#### [REQUIRED ACTION]
Nothing but an exact copy of the records is expected here.
★ ★ ★ ★ ★ ★ ★
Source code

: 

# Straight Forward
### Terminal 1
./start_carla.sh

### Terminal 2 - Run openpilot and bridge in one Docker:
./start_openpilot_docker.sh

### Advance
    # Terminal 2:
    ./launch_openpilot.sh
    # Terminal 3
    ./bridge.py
★ ★ ★ ★ ★ ★ ★
#### [TASK OUTPUT]
Source code

: 

# Straight Forward
### Terminal 1
./start_carla.sh

### Terminal 2 - Run openpilot and bridge in one Docker:
./start_openpilot_docker.sh

### Advance
    # Terminal 2:
    ./launch_openpilot.sh
    # Terminal 3
    ./bridge.py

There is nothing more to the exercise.